Accusing Russia of setting Ukrainian cities “on fire with its bombs, rockets and artillery”, Zelensky said many of the Russian military’s most advanced rockets are manufactured in Yekaterinburg, “which still by the way remains the sister city of San Jose”, and that Russia has troops in Ukraine from Khabarovsk, which is “still a sister city of Portland, Oregon. Why? I leave this question to you to answer”.
Zelensky also announced “an ambitious project of Ukraine’s post-war reconstruction”, and invited American cities, “your companies and your business entities to participate in the implementation of this project”.
The modern concept of "Sister Cities" has its roots in the Second World War, when the mayor and residents of the city of Coventry, England – which suffered heavy damage in Nazi German air raids, sent out warm wishes and donations to the people of Stalingrad during the war-deciding battle for the city in 1942. Coventry and Stalingrad formally established sister city ties in 1944, and others followed suit after the war. In the second part of the 20th century, the practice became a practical tool for encouraging tourism and trade, as well as diplomacy. Today, the US alone has more than 700 sister cities, 68 of them with Russia. Most of these links were forged in the late 1980s as the Cold War came to a close, when bright-eyed Soviet and US leaders looked forward with hope for improved relations – before NATO began its multi-decade eastward expansion toward Russia’s borders.
In March, US media reported that several major US cities, including Chicago, Dallas, and Des Moines, had already moved to suspend or even cut ties with their Russian counterparts, although some, including San Jose, Portland, Gainesville, and Jacksonville have decided to retain the connections.

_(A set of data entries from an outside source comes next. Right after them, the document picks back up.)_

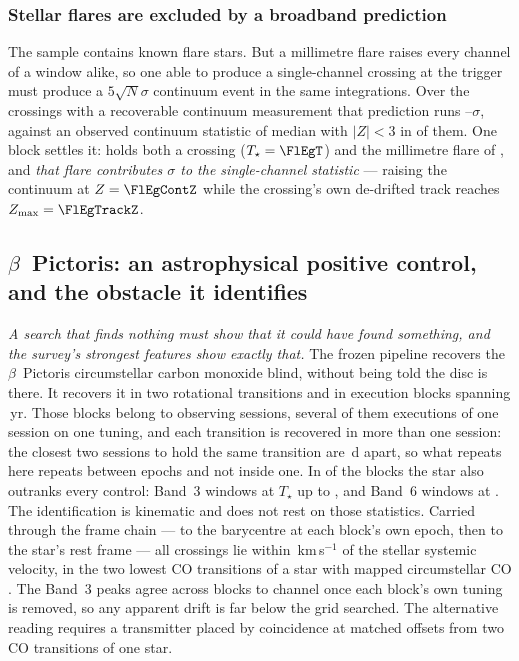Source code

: \subsubsection{Stellar flares are excluded by a broadband prediction}

The sample contains known flare stars. But a millimetre flare raises every
channel of a window alike, so one able to produce a single-channel crossing at
the trigger must produce a $5\sqrt{N}\sigma$ continuum event in the same
integrations. Over the \FlNCont{} crossings with a recoverable continuum
measurement that prediction runs \FlPredLo--\FlPredHi$\sigma$, against an
observed continuum statistic of median \FlObsMed{} with $|Z|<3$ in \FlNQuiet{}
of them. One block settles it: \FlEgStar{} \texttt{\FlEgEb} holds both a
crossing ($T_\star=\FlEgT$) and the millimetre flare of
\citet{MacGregor2020}, and \emph{that flare contributes \FlEgContrib$\sigma$
to the single-channel statistic} --- raising the continuum at $Z=\FlEgContZ$
while the crossing's own de-drifted track reaches $Z_{\max}=\FlEgTrackZ$.

\subsection{$\beta$~Pictoris: an astrophysical positive control, and the
obstacle it identifies} \label{sec:bpicval}

\emph{A search that finds nothing must show that it could have found
something, and the survey's strongest features show exactly that.} The
frozen pipeline recovers the $\beta$~Pictoris circumstellar carbon monoxide
blind, without being told the disc is there. It recovers it in two
rotational transitions and in \CsBpCoBlocks{} execution
blocks spanning \BpBaselineYr\,yr. Those blocks belong to \CsBpCoSess{}
observing sessions, several of them executions of one session on one
tuning, and each transition is recovered in more than one session: the
closest two sessions to hold the same transition are \CsBpCoSepMinD\,d
apart, so what repeats here repeats between epochs and not inside one.
In \NStageOneBpicEb{} of the blocks the
star also outranks every control: \BpicNFlagThree{} Band~3 windows at
$T_\star$ up to \BpicBThreeTsym, and \BpicNFlagSix{} Band~6 windows at
\BpicBSixTsym. The identification is kinematic and does not rest on those
statistics. Carried through the frame chain --- to the barycentre at each
block's own epoch, then to the star's rest frame --- all \BpicPanelNCo{}
crossings lie within \BpicDvCoHi\,km\,s$^{-1}$ of the stellar systemic
velocity, in the two lowest CO transitions of a star with mapped
circumstellar CO \citep{Dent2014,Matra2017}. The Band~3 peaks agree across blocks to
\BpRecThreeTuneChanMax{} channel once each block's own tuning is removed, so
any apparent drift is far below the grid searched. The alternative reading
requires a transmitter placed by coincidence at matched offsets from two CO
transitions of one star.

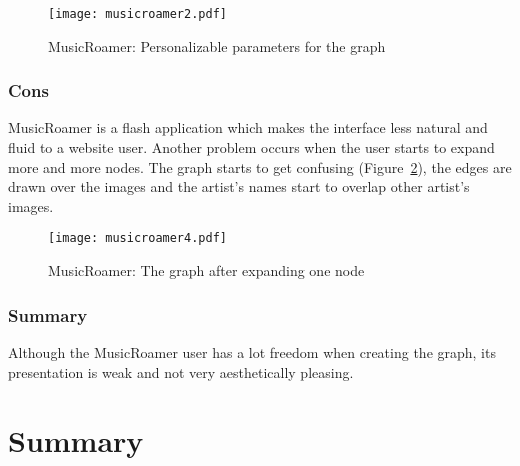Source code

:       \begin{figure}[H]
        \begin{center}
          \texttt{[image: musicroamer2.pdf]}
        \end{center}
        \caption{MusicRoamer: Personalizable parameters for the graph }
        \label{fig:sota_musicroamer3}
      \end{figure}


    \subsubsection{Cons} %
    \label{ssub:cons}

      MusicRoamer is a flash application which makes the interface less natural and fluid to a website user.
      Another problem occurs when the user starts to expand more and more nodes.
      The graph starts to get confusing (Figure~\ref{fig:sota_musicroamer4}), the edges are drawn over the images and the artist's names start to overlap other artist's images.

      \begin{figure}
        \begin{center}
          \texttt{[image: musicroamer4.pdf]}
        \end{center}
        \caption{MusicRoamer: The graph after expanding one node}
        \label{fig:sota_musicroamer4}
      \end{figure}


    \subsubsection{Summary} %
    \label{ssub:summary}

      Although the MusicRoamer user has a lot freedom when creating the graph, its presentation is weak and not very aesthetically pleasing.



  \clearpage




\section{Summary}

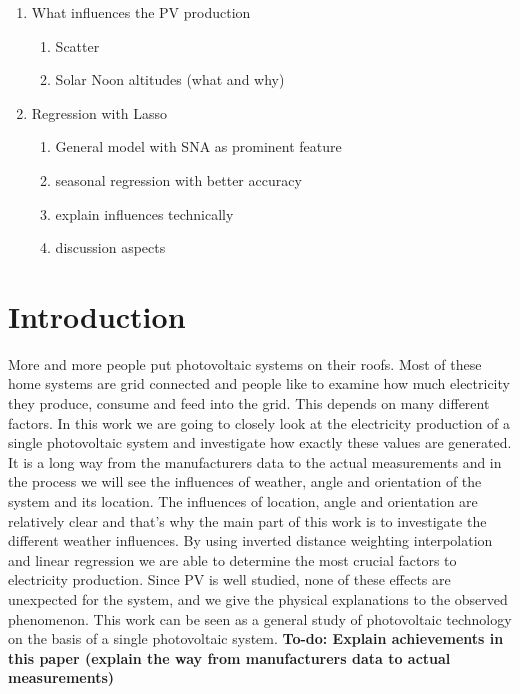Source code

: \documentclass{article}
\begin{document}
\begin{enumerate}
	\item What influences the PV production\begin{enumerate}
		\item Scatter
		\item Solar Noon altitudes (what and why)
	\end{enumerate}
	\item Regression with Lasso\begin{enumerate}
		\item General model with SNA as prominent feature
		\item seasonal regression with better accuracy
		\item explain influences technically
		\item discussion aspects
	\end{enumerate}
\end{enumerate}


\section{Introduction}\label{sec:intro}
More and more people put photovoltaic systems on their roofs. 
Most of these home systems are grid connected and people like to examine how much electricity they produce, consume and feed into the grid. This depends on many different factors.
In this work we are going to closely look at the electricity production of a single photovoltaic system and investigate how exactly these values are generated.
It is a long way from the manufacturers data to the actual measurements and in the process we will see the influences of weather, angle and orientation of the system and its location.
The influences of location, angle and orientation are relatively clear and that's why the main part of this work is to investigate the different weather influences.
By using inverted distance weighting interpolation and linear regression we are able to determine the most crucial factors to electricity production.
Since PV is well studied, none of these effects are unexpected for the system, and we give the physical explanations to the observed phenomenon.
This work can be seen as a general study of photovoltaic technology on the basis of a single photovoltaic system. 
\textbf{To-do: Explain achievements in this paper (explain the way from manufacturers data to actual measurements)}
\end{document}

In March, Leroy Allala, president of Sister Cities International, a Washington-based non-profit encouraging city-city ties, called on American members not to sever ties with Russia. “While suspending or ending a sister city relationship to register disapproval of a foreign government’s actions may seem, on the surface, like a positive policy protest action, it has the complete opposite effect – closing a vital and, ofttimes, last channel of communication with vulnerable or isolated populations”, Allala wrote.